Dataset excerpts: Begin

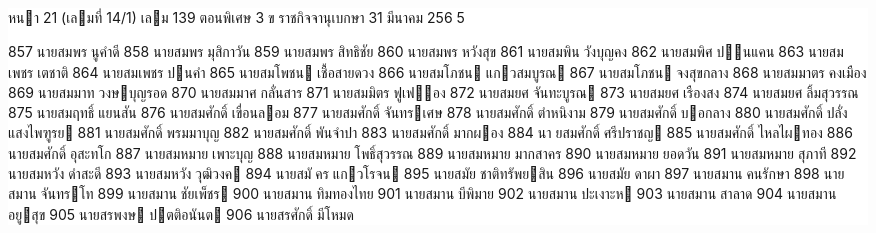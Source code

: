  หนา    21 (เลมที่    14/1) 
เลม   139   ตอนพิเศษ   3   ข ราชกิจจานุเบกษา 31   มีนาคม   256 5 
 
 
 857 นายสมพร  นูคําดี 
 858 นายสมพร  มุสิกาวัน 
 859 นายสมพร  สิทธิชัย 
 860 นายสมพร  หวังสุข 
 861 นายสมพิน  วังบุญคง 
 862 นายสมพิศ  ปนแคน 
 863 นายสมเพชร  เตชาติ 
 864 นายสมเพชร  ปนคํา 
 865 นายสมโพชน  เชื้อสายดวง 
 866 นายสมโภชน  แกวสมบูรณ 
 867 นายสมโภชน  จงสุขกลาง 
 868 นายสมมาตร  คงเมือง 
 869 นายสมมาท  วงษบุญรอด 
 870 นายสมมาศ  กลั่นสาร 
 871 นายสมมิตร  ฟูเฟอง 
 872 นายสมยศ  จันทะบูรณ 
 873 นายสมยศ  เรืองสง 
 874 นายสมยศ  ลิ้มสุวรรณ 
 875 นายสมฤทธิ์  แยนสัน 
 876 นายสมศักดิ์  เขื่อนลอม 
 877 นายสมศักดิ์  จันทรเศษ 
 878 นายสมศักดิ์  ตําหนิงาม 
 879 นายสมศักดิ์  บอกลาง 
 880 นายสมศักดิ์  ปลั่งแสงไพฑูรย 
 881 นายสมศักดิ์  พรมมาบุญ 
 882 นายสมศักดิ์  พันจําปา 
 883 นายสมศักดิ์  มากผอง 
 884 นา ยสมศักดิ์  ศรีปราชญ 
 885 นายสมศักดิ์  ไหลไผทอง 
 886 นายสมศักดิ์  อุสะทโก 
 887 นายสมหมาย  เพาะบุญ 
 888 นายสมหมาย  โพธิ์สุวรรณ 
 889 นายสมหมาย  มากสาคร 
 890 นายสมหมาย  ยอดวัน 
 891 นายสมหมาย  สุภาที 
 892 นายสมหวัง  ดําสะดี 
 893 นายสมหวัง  วุฒิวงค 
 894 นายสมั คร  แกวโรจน 
 895 นายสมัย  ชาติทรัพยสิน 
 896 นายสมัย  ดาผา 
 897 นายสมาน  คนรักษา 
 898 นายสมาน  จันทรโท 
 899 นายสมาน  ชัยเพ็ชร 
 900 นายสมาน  ทิมทองไทย 
 901 นายสมาน  บีพิมาย 
 902 นายสมาน  ปะเงาะห 
 903 นายสมาน  สาลาด 
 904 นายสมาน  อยูสุข 
 905 นายสรพงษ  ปตติอนันต 
 906 นายสรศักดิ์  มีโหมด 
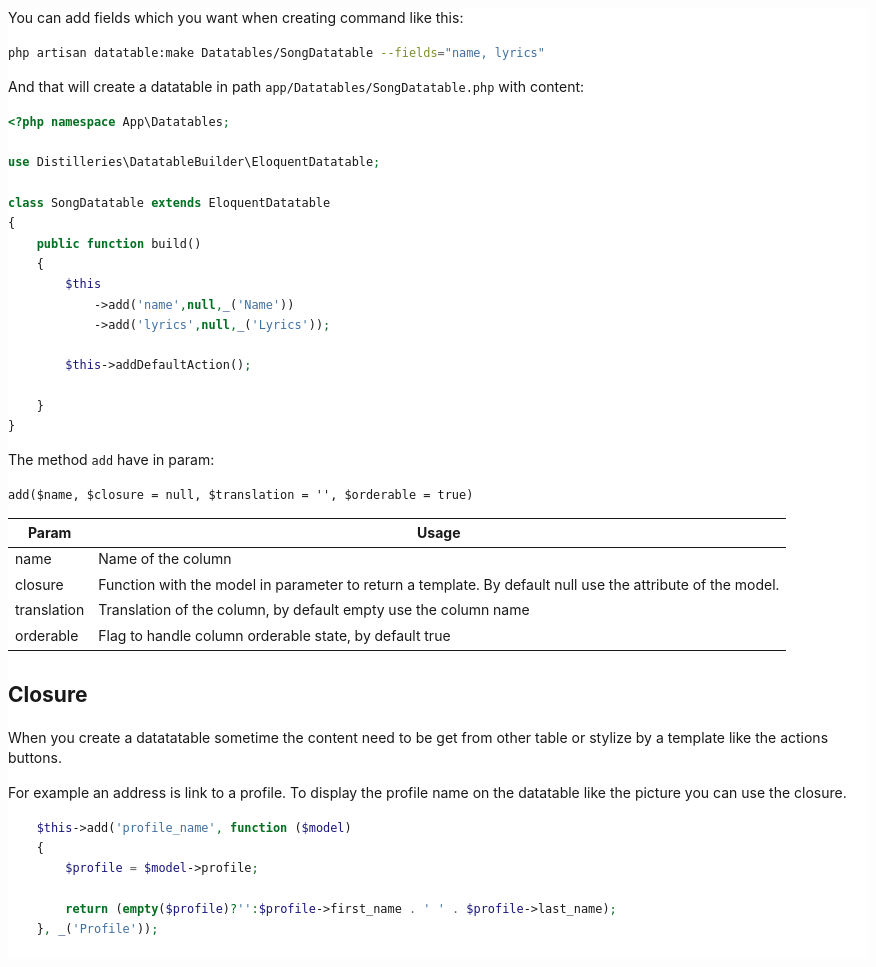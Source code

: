 You can add fields which you want when creating command like this:


``` sh
php artisan datatable:make Datatables/SongDatatable --fields="name, lyrics"
```

And that will create a datatable in path `app/Datatables/SongDatatable.php` with content:

``` php
<?php namespace App\Datatables;

use Distilleries\DatatableBuilder\EloquentDatatable;

class SongDatatable extends EloquentDatatable
{
    public function build()
    {
        $this
            ->add('name',null,_('Name'))
            ->add('lyrics',null,_('Lyrics'));

        $this->addDefaultAction();

    }
}
```

The method `add` have in param:

`add($name, $closure = null, $translation = '', $orderable = true)`

Param | Usage
----- | -----
name  | Name of the column
closure  | Function with the model in parameter to return a template. By default null use the attribute of the model.
translation | Translation of the column, by default empty use the column name
orderable | Flag to handle column orderable state, by default true


## Closure
When you create a datatatable sometime the content need to be get from other table or stylize by a template like the actions buttons.

For example an address is link to a profile. To display the profile name on the datatable like the picture you can use the closure.

``` php
    $this->add('profile_name', function ($model)
    {
        $profile = $model->profile;
   
        return (empty($profile)?'':$profile->first_name . ' ' . $profile->last_name);
    }, _('Profile'));
    
 ```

Dataset excerpts: End

(What to work on) Each entry must be retyped word for word, with every image omitted.

(Solution to the problem)
Source code

:  หนา    21 (เลมที่    14/1) 
เลม   139   ตอนพิเศษ   3   ข ราชกิจจานุเบกษา 31   มีนาคม   256 5 
 
 
 857 นายสมพร  นูคําดี 
 858 นายสมพร  มุสิกาวัน 
 859 นายสมพร  สิทธิชัย 
 860 นายสมพร  หวังสุข 
 861 นายสมพิน  วังบุญคง 
 862 นายสมพิศ  ปนแคน 
 863 นายสมเพชร  เตชาติ 
 864 นายสมเพชร  ปนคํา 
 865 นายสมโพชน  เชื้อสายดวง 
 866 นายสมโภชน  แกวสมบูรณ 
 867 นายสมโภชน  จงสุขกลาง 
 868 นายสมมาตร  คงเมือง 
 869 นายสมมาท  วงษบุญรอด 
 870 นายสมมาศ  กลั่นสาร 
 871 นายสมมิตร  ฟูเฟอง 
 872 นายสมยศ  จันทะบูรณ 
 873 นายสมยศ  เรืองสง 
 874 นายสมยศ  ลิ้มสุวรรณ 
 875 นายสมฤทธิ์  แยนสัน 
 876 นายสมศักดิ์  เขื่อนลอม 
 877 นายสมศักดิ์  จันทรเศษ 
 878 นายสมศักดิ์  ตําหนิงาม 
 879 นายสมศักดิ์  บอกลาง 
 880 นายสมศักดิ์  ปลั่งแสงไพฑูรย 
 881 นายสมศักดิ์  พรมมาบุญ 
 882 นายสมศักดิ์  พันจําปา 
 883 นายสมศักดิ์  มากผอง 
 884 นา ยสมศักดิ์  ศรีปราชญ 
 885 นายสมศักดิ์  ไหลไผทอง 
 886 นายสมศักดิ์  อุสะทโก 
 887 นายสมหมาย  เพาะบุญ 
 888 นายสมหมาย  โพธิ์สุวรรณ 
 889 นายสมหมาย  มากสาคร 
 890 นายสมหมาย  ยอดวัน 
 891 นายสมหมาย  สุภาที 
 892 นายสมหวัง  ดําสะดี 
 893 นายสมหวัง  วุฒิวงค 
 894 นายสมั คร  แกวโรจน 
 895 นายสมัย  ชาติทรัพยสิน 
 896 นายสมัย  ดาผา 
 897 นายสมาน  คนรักษา 
 898 นายสมาน  จันทรโท 
 899 นายสมาน  ชัยเพ็ชร 
 900 นายสมาน  ทิมทองไทย 
 901 นายสมาน  บีพิมาย 
 902 นายสมาน  ปะเงาะห 
 903 นายสมาน  สาลาด 
 904 นายสมาน  อยูสุข 
 905 นายสรพงษ  ปตติอนันต 
 906 นายสรศักดิ์  มีโหมด 
Source code

: You can add fields which you want when creating command like this:


``` sh
php artisan datatable:make Datatables/SongDatatable --fields="name, lyrics"
```

And that will create a datatable in path `app/Datatables/SongDatatable.php` with content:

``` php
<?php namespace App\Datatables;

use Distilleries\DatatableBuilder\EloquentDatatable;

class SongDatatable extends EloquentDatatable
{
    public function build()
    {
        $this
            ->add('name',null,_('Name'))
            ->add('lyrics',null,_('Lyrics'));

        $this->addDefaultAction();

    }
}
```

The method `add` have in param:

`add($name, $closure = null, $translation = '', $orderable = true)`

Param | Usage
----- | -----
name  | Name of the column
closure  | Function with the model in parameter to return a template. By default null use the attribute of the model.
translation | Translation of the column, by default empty use the column name
orderable | Flag to handle column orderable state, by default true


## Closure
When you create a datatatable sometime the content need to be get from other table or stylize by a template like the actions buttons.

For example an address is link to a profile. To display the profile name on the datatable like the picture you can use the closure.

``` php
    $this->add('profile_name', function ($model)
    {
        $profile = $model->profile;
   
        return (empty($profile)?'':$profile->first_name . ' ' . $profile->last_name);
    }, _('Profile'));
    
 ```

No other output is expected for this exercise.